[Stored dataset items]
<<<<

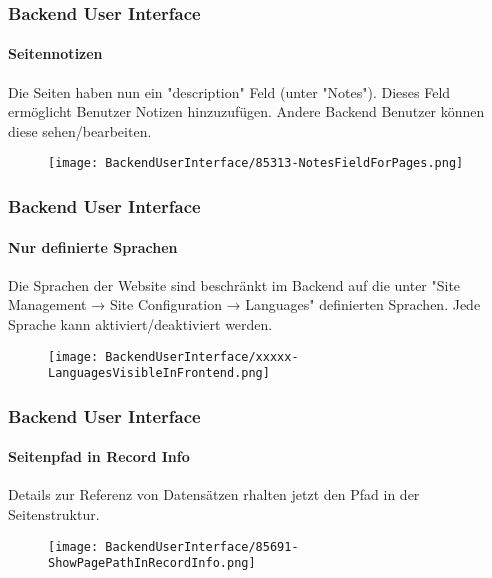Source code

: 
\begin{frame}[fragile]
	\frametitle{Backend User Interface}
	\framesubtitle{Seitennotizen}

	Die Seiten haben nun ein "description" Feld (unter "Notes"). Dieses Feld ermöglicht Benutzer Notizen 
	hinzuzufügen. Andere Backend Benutzer können diese sehen/bearbeiten.

	\begin{figure}
		\texttt{[image: BackendUserInterface/85313-NotesFieldForPages.png]}
	\end{figure}

\end{frame}


\begin{frame}[fragile]
	\frametitle{Backend User Interface}
	\framesubtitle{Nur definierte Sprachen}

	Die Sprachen der Website sind beschränkt im Backend auf die unter
	"Site Management → Site Configuration → Languages" definierten Sprachen. Jede Sprache kann 
	aktiviert/deaktiviert werden.

	\begin{figure}
		\texttt{[image: BackendUserInterface/xxxxx-LanguagesVisibleInFrontend.png]}
	\end{figure}

\end{frame}


\begin{frame}[fragile]
	\frametitle{Backend User Interface}
	\framesubtitle{Seitenpfad in Record Info}

	Details zur Referenz von Datensätzen rhalten jetzt den Pfad in der Seitenstruktur.

	\begin{figure}
		\texttt{[image: BackendUserInterface/85691-ShowPagePathInRecordInfo.png]}
	\end{figure}

\end{frame}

>>>>

Work task:
Would you filter the records and copy each line that contains the word "BackendUserInterface"?

Solution:
		\texttt{[image: BackendUserInterface/85313-NotesFieldForPages.png]}
		\texttt{[image: BackendUserInterface/xxxxx-LanguagesVisibleInFrontend.png]}
		\texttt{[image: BackendUserInterface/85691-ShowPagePathInRecordInfo.png]}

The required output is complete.